Als Präsident hat er sich bemüht, die immer noch durch die Erinnerung an den Kolonialismus und den Befreiungskrieg belasteten Beziehungen zu Algerien zu normalisieren und gleichzeitig zur Versöhnung der Franzosen beizutragen, die auf beiden Seiten in den Konflikt verwickelt waren. So hat er sich wiederholt mit Harkis getroffen, algerischen Hilfssoldaten an der Seite der Kolonialarmee, die aber durchaus nicht alle Kriegsfreiwillige waren, sondern nur zu oft in diese Rolle gezwungen wurden. Die meisten hat man beim Abzug 1962 vor Ort ihrem Schicksal, also der Rache der siegreichen FLN, überlassen. Nur einige tausend wurden zusammen mit ihren Familien evakuiert, haben dann aber in Frankreich viele Jahre in Notquartieren und oft arbeitslos wie Parias der Gesellschaft gelebt. Ihnen sprach Macron sein Mitgefühl aus und er verurteilte ihre ungerechte Behandlung.
Andererseits hat Macron aber auch 2018 als erster Präsident die Verantwortung des Staates für den jahrzehntelang geleugneten Mord an dem Kommunisten Maurice Audin anerkannt, der als Lehrer in Algier illegal für die FLN gearbeitet hat und der im Juni 1957 von französischen Fallschirmjägern verhaftet, gefoltert und ermordet wurde. Macron suchte die Witwe auf und sprach ihr sein Mitgefühl aus.

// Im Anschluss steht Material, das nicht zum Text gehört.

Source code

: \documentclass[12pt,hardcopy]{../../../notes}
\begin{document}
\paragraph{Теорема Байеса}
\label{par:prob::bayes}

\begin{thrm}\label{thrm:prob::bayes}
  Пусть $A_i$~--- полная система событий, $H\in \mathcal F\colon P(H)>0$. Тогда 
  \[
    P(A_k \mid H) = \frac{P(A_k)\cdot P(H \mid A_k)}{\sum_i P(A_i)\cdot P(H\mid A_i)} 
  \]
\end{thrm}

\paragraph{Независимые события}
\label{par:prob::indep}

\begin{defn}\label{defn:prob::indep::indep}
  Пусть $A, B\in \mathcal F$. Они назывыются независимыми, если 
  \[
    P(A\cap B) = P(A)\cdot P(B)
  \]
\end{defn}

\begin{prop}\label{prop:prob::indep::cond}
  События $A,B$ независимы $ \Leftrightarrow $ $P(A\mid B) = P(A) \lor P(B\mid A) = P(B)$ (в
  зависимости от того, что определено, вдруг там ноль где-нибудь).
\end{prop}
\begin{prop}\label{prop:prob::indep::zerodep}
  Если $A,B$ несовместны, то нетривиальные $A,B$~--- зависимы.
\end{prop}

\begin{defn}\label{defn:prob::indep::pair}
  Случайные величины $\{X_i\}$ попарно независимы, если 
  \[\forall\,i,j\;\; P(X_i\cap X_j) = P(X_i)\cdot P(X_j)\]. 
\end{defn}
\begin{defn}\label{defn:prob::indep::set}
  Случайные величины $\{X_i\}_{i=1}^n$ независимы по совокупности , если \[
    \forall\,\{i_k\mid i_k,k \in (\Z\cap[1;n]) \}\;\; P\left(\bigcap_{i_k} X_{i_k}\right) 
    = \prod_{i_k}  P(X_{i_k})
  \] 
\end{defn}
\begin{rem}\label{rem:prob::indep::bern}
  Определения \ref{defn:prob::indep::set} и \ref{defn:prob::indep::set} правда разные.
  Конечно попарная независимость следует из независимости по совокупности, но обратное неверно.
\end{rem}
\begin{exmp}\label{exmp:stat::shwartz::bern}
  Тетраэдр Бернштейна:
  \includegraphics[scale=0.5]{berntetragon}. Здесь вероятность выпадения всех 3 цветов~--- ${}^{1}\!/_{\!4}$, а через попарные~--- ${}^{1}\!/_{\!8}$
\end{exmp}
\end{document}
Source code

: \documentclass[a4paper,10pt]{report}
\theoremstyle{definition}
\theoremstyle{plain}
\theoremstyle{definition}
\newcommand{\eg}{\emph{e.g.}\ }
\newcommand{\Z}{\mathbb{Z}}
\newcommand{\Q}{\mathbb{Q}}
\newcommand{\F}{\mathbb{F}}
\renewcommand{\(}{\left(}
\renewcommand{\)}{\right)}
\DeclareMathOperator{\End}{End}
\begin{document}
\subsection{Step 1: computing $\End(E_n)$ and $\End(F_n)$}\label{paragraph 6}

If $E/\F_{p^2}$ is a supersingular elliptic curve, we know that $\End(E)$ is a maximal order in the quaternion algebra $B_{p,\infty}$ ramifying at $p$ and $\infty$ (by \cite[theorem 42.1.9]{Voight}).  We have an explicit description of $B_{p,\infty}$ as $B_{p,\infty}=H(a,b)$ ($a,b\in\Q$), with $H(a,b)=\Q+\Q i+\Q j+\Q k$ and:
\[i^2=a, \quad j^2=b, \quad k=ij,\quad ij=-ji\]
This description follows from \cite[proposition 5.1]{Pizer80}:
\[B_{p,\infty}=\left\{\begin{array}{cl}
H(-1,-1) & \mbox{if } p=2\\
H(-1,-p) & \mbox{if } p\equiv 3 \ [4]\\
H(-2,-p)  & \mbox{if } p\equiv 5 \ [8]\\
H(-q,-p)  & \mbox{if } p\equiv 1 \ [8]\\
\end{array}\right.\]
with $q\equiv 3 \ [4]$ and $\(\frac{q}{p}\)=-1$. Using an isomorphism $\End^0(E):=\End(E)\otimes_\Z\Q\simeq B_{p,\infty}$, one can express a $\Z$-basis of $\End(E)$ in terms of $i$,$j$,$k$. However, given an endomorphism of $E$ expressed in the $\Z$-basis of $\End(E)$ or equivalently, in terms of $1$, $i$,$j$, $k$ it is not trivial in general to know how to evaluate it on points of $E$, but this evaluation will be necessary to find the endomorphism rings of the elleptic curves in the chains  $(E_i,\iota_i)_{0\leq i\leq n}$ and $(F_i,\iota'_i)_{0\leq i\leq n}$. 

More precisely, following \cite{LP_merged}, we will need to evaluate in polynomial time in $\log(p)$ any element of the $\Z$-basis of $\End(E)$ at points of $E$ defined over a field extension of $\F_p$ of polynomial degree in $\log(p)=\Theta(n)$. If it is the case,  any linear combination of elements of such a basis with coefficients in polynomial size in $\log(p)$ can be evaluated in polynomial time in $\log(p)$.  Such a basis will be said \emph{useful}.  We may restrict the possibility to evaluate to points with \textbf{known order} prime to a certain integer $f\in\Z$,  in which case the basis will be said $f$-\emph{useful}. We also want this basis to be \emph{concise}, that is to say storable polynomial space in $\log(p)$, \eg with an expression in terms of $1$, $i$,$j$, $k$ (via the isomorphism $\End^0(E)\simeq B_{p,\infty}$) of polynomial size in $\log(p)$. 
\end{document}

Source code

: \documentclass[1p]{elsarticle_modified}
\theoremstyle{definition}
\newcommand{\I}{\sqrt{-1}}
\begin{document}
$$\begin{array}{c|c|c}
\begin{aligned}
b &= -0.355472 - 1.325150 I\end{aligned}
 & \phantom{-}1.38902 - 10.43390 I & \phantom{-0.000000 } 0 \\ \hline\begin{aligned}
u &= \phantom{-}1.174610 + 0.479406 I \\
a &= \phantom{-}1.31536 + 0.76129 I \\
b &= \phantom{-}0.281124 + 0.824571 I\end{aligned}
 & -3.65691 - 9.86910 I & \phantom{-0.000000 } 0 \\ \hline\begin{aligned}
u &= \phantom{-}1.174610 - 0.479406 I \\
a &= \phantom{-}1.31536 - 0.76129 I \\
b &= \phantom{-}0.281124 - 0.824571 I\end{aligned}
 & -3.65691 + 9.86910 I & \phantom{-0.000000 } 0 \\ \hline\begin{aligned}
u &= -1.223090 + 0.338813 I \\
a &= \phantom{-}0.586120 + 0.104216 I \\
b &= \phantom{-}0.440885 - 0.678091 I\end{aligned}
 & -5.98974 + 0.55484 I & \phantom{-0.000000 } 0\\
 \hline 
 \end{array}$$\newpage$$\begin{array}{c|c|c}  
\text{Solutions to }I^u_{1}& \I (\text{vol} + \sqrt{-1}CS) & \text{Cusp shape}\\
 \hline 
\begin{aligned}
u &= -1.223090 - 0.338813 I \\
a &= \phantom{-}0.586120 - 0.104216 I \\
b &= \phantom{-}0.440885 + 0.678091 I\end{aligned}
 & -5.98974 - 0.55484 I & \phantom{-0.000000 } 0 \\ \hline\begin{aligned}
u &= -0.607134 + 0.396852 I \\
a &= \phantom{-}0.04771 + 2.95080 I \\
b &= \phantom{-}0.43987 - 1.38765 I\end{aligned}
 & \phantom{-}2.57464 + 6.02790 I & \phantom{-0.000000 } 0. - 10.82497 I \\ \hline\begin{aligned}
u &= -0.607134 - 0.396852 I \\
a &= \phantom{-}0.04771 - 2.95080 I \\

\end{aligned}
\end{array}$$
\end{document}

Vor wenigen Tagen machte der Präsident eine Geste gegenüber den »pieds noirs«, den ehemaligen französischen Siedlern in Algerien, die durch die Unabhängigkeit ihren Besitz verloren haben und von denen es viele schwer hatten, nach der Flucht nach Frankreich hier Fuß zu fassen. In einer Rede Ende Januar vor Vertretern ihrer Verbände hat Macron ihr Schicksal gewürdigt und ihnen seine Anerkennung für ihre Lebensleistungen ausgesprochen. In diesem Zusammenhang erinnerte er daran, daß eine Woche nach dem am 18. März 1962 in Evian unterzeichneten Unabhängigkeitsvertrag in Algier eine Demonstration von Anhängern des »französischen Algerien« stattfand, die sich mit der Unabhängigkeit nicht abfinden wollten. Diese friedliche Demonstration wurde von französischen Militärs mit Maschinengewehren zusammengeschossen, wobei mehr als 50 Menschen das Leben verloren. Daß hier »Franzosen auf Franzosen geschossen haben«, verurteilte Macron als eine »für die Republik unverzeihliche« Tat. Andererseits erklärte er, daß auch die Opfer des Massakers von Oran zu ehren sein werden, wo im Juni 1962 Kämpfer der FLN und algerische Zivilisten unter den zurückgebliebenen Franzosen ein Blutbad angerichtet und mehrere hundert Menschen getötet haben. Dieses Massaker hat die endgültige Massenflucht der Europäer aus Algerien ausgelöst. Die algerische Regierung hat sich nie von dieser wahrscheinlich nicht befohlenen, aber auch nicht geahndeten Tat distanziert.